For me, the best theatre refuses to be shaken off once the curtain has fallen. I love it when theatre reverberates into the world at large, such that the journey home is transformed as something lingers on into life. The city you emerge into is not the same one that you left behind. Traces of the show appear at street corners and on public transport. It’s as if you’ve undergone a perception transplant without realising.
Waterloo station, for example, has never seemed more revolting than it did back in January after Theatre ex Machina’s Seeking Oedipus, which dripped with disgust at the animal human. After making it through the glutinous smell of Cornish pasty that somehow defines station forecourts, I spent a train journey home face to face with a large man gorging his way through a Burger King Whopper. It was all I could do to stave off being sick at each magnified sinew of spittle.
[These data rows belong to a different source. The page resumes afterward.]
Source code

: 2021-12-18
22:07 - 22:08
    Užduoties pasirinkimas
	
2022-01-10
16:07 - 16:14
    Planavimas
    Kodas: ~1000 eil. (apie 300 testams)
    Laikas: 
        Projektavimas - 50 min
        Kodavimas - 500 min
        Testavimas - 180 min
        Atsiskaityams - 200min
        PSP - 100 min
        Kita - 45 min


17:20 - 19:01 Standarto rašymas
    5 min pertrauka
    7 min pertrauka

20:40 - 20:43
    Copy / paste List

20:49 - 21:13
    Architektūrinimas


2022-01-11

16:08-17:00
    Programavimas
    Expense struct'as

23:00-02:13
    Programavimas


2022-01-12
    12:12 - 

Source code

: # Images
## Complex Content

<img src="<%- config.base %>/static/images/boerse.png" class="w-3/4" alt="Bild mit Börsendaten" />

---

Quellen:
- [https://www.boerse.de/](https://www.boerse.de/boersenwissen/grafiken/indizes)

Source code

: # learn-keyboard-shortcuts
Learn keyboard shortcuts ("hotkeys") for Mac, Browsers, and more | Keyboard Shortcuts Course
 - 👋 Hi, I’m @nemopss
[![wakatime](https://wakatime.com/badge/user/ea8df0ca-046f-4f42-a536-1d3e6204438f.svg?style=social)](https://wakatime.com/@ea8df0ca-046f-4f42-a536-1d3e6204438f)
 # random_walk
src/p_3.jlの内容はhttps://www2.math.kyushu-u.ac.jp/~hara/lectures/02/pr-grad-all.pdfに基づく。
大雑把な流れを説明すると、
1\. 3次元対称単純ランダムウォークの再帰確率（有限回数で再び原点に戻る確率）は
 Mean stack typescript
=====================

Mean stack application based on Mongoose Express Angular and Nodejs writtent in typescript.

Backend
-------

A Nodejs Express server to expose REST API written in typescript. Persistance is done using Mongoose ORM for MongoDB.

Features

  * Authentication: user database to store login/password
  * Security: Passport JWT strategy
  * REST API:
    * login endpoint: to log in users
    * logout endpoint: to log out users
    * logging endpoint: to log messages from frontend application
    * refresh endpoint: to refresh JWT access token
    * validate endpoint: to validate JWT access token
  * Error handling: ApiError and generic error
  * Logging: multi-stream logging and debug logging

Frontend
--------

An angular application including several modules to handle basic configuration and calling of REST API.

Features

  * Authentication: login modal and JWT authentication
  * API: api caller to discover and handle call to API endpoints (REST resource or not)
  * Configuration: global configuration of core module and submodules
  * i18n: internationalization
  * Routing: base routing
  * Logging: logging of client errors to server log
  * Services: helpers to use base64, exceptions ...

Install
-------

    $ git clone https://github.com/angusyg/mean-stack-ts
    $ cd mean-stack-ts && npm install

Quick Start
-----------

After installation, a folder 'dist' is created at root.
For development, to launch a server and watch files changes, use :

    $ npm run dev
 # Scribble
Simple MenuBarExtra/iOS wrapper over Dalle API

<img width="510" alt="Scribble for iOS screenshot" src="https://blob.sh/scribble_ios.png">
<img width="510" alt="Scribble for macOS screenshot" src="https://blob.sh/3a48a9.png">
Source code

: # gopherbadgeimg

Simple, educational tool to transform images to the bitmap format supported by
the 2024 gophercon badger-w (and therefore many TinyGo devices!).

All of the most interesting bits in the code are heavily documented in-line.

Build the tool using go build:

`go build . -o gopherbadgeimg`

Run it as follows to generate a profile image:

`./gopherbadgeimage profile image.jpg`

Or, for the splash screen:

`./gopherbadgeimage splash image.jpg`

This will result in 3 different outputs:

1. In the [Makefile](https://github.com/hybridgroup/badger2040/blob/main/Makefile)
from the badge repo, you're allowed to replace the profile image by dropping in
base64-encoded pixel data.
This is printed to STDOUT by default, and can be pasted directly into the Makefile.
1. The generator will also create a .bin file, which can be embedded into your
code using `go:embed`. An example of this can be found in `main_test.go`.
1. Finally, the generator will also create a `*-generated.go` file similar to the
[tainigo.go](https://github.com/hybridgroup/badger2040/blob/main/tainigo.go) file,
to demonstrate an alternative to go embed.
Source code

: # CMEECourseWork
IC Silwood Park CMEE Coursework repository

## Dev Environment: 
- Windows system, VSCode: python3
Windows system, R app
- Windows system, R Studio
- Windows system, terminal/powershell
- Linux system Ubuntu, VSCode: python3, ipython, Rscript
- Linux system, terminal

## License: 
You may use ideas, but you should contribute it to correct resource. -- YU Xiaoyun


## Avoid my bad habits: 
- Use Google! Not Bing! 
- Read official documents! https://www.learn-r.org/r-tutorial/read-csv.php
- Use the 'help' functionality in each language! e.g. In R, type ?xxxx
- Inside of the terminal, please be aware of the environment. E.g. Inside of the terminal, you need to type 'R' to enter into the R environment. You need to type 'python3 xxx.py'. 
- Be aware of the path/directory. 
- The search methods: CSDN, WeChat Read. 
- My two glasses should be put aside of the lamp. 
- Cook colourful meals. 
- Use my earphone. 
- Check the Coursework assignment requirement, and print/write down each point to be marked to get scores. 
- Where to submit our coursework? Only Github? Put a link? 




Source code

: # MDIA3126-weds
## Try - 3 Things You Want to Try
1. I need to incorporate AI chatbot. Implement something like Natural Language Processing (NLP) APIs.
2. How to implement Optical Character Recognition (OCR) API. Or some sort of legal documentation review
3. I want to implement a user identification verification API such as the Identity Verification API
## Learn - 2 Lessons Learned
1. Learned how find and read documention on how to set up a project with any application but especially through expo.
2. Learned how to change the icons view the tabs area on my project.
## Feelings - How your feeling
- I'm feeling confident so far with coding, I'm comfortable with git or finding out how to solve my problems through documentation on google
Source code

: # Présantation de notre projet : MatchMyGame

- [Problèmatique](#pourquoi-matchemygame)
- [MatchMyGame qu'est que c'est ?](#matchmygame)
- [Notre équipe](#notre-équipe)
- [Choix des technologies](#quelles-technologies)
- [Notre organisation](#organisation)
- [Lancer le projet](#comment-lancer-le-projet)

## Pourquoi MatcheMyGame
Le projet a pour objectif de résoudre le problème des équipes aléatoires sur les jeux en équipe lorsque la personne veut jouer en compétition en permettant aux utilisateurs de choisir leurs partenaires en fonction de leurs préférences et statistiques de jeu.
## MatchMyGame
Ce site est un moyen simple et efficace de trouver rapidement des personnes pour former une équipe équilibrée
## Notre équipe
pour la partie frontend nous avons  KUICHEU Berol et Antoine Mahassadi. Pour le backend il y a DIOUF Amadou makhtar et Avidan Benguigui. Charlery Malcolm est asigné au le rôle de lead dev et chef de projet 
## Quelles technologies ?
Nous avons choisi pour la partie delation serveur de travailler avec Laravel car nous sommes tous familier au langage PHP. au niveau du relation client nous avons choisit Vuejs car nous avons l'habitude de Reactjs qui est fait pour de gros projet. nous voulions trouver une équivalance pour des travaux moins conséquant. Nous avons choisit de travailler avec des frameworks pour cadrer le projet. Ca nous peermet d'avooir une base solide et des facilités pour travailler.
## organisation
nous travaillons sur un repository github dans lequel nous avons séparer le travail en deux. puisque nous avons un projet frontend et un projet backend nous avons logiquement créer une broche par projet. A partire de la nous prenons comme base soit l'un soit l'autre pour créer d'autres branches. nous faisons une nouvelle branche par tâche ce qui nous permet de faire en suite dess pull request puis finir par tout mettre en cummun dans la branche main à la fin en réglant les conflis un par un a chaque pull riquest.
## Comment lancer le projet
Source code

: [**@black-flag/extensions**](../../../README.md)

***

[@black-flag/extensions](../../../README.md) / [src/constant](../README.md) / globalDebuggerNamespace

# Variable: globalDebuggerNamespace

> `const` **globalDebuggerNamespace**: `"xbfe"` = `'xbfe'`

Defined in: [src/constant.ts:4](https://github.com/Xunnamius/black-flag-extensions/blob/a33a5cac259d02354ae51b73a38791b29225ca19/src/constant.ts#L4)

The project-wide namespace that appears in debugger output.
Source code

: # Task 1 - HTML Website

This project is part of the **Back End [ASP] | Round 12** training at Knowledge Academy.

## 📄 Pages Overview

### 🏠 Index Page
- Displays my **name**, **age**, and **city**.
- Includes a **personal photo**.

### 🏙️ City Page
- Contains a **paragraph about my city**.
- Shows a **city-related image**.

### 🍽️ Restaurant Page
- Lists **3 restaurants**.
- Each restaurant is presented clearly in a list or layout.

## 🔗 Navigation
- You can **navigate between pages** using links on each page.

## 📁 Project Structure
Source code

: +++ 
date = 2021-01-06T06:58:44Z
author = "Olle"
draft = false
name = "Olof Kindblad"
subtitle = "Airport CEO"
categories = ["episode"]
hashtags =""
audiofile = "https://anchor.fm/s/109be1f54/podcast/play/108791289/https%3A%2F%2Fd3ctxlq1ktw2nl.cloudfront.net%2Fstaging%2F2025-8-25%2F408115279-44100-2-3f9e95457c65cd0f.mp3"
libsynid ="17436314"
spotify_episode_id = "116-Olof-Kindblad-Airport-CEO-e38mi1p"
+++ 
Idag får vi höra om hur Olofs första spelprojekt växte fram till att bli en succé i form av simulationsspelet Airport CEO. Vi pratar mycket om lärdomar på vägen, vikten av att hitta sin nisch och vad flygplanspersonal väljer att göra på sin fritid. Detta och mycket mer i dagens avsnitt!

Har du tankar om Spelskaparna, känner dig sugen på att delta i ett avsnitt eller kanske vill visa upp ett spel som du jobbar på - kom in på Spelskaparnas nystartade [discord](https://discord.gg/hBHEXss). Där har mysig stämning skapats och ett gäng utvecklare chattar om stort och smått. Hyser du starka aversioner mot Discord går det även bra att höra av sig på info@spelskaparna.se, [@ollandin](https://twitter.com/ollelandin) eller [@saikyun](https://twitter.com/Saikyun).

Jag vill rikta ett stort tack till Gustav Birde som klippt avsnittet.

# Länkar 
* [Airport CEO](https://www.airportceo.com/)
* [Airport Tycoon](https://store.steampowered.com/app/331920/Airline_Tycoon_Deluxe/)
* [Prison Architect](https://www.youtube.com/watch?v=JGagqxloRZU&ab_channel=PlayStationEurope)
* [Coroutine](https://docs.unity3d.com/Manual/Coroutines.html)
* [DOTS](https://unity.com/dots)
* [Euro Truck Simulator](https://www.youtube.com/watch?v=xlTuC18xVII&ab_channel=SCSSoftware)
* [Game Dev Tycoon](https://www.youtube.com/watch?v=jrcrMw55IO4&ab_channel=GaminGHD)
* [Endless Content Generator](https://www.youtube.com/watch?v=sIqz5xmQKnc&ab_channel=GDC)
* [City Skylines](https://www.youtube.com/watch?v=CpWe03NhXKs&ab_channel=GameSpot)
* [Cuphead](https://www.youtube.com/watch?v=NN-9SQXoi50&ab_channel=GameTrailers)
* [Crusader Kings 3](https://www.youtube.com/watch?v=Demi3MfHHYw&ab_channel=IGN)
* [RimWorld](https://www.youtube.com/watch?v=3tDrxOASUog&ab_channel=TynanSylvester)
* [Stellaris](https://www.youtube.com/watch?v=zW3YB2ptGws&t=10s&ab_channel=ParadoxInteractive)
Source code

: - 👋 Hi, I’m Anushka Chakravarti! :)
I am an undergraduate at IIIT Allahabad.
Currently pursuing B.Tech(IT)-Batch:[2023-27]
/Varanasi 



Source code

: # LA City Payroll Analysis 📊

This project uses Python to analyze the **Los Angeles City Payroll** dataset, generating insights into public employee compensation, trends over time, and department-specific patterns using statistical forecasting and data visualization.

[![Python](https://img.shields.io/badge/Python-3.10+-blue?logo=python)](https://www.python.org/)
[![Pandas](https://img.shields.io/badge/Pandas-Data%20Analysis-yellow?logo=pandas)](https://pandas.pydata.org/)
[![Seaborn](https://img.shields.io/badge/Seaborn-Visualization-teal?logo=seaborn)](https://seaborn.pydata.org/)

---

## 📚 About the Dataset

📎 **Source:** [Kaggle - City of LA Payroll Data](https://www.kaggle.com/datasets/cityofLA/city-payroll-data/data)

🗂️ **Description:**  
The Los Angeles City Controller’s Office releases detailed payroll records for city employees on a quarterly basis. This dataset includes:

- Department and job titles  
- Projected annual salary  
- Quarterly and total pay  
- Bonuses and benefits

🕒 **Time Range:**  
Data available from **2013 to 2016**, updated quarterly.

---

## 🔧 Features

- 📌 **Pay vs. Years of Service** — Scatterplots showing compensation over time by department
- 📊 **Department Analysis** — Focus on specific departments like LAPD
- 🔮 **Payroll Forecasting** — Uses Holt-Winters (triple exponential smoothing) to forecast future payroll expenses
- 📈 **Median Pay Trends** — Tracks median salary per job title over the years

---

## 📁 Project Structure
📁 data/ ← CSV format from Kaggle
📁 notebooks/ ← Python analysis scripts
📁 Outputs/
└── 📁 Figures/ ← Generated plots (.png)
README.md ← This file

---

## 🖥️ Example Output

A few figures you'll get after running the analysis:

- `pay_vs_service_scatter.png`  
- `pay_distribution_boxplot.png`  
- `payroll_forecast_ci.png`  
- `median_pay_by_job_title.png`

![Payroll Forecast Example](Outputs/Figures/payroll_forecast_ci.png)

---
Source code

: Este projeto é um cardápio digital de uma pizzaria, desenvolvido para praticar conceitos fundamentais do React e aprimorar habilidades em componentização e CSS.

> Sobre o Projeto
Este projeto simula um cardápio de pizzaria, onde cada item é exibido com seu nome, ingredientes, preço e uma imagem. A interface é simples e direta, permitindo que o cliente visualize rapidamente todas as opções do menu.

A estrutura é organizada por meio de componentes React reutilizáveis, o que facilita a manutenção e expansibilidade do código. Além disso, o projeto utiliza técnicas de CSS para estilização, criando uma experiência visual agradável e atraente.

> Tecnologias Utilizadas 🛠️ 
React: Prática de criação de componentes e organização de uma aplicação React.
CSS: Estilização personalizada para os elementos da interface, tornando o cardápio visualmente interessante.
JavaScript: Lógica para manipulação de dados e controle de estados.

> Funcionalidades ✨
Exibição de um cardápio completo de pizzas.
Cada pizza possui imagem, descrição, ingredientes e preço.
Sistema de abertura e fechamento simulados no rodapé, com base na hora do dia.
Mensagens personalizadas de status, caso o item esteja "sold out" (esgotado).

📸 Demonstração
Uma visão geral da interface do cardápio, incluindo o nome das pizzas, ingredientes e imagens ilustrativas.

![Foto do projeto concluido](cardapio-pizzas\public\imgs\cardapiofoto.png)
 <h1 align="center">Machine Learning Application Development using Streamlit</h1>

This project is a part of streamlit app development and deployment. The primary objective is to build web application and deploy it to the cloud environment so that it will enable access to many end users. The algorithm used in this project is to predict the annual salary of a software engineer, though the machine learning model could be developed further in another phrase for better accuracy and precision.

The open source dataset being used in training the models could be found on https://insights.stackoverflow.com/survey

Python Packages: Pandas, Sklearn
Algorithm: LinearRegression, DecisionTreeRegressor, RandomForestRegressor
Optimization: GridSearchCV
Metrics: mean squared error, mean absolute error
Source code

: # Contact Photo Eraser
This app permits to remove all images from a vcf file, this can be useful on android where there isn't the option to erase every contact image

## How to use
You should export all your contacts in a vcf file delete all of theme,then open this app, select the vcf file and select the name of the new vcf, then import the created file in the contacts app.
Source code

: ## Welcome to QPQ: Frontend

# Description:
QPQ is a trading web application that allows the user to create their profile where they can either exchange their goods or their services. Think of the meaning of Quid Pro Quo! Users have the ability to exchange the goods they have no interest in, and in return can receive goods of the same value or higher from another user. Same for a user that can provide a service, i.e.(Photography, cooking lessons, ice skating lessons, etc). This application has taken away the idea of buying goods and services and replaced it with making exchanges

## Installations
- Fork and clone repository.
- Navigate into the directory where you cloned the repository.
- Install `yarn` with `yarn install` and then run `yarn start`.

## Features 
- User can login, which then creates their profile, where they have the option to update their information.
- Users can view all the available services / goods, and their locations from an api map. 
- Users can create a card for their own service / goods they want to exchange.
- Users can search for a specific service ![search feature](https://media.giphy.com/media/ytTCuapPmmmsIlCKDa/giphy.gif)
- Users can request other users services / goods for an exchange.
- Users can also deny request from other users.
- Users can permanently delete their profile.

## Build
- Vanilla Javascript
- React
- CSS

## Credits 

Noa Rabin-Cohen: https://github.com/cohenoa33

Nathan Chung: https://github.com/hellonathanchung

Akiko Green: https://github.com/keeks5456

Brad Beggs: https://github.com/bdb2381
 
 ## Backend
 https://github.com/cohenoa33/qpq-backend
While we’re on disgust, Kim Noble deserves a passing mention. After an hour of bodily fluids and emotional bile, a snowy Soho in full festive flow was both the best and worst possible place to encounter: simultaneously vacuous, depressingly commercialised and yet strangely fun-filled.
Every stroll over the concrete monstrosities of the Barbican complex, meanwhile, takes on a different quality. There was the curious mixture of paranoia, shame and awe after Romeo Castellucci’s Inferno as part of another fantastic Spill Festival and the disorientation of stepping out into a fluid world that had retained the mirage-like quality of James Thiérée’s Raoul, during which the laws of nature seemed to have switched themselves off as he multiplied by mitosis and shape-shifted before us.
Edinburgh underwent several similar transformations for me during August, whether I was tipsily spaced-out after the spa session that was Melanie Wilson’s hypnotic Iris Brunette or seething with self-loathing having had my personality publically eviscerated as part of Ontoerend Goed’s Internal. Best of all, surely, was the sense of absolute camaraderie that followed Nic Green’s astounding Trilogy. Had I been allowed, I would have been belting out Jerusalem with the barest of them.
On which note, I enjoyed Jez Butterworth’s lament for England at the Royal Court, but was more affected by Simon Stephens’ Punk Rock at the Lyric, which left me shellshocked in the streets of Hammersmith and featured a debut performance to match Mark Rylance from the superb Tom Sturridge. It will be a real shame if he doesn’t pick up at least one Best Newcomer award in recognition.
So there you go, proof if ever it was needed that theatre can change the world.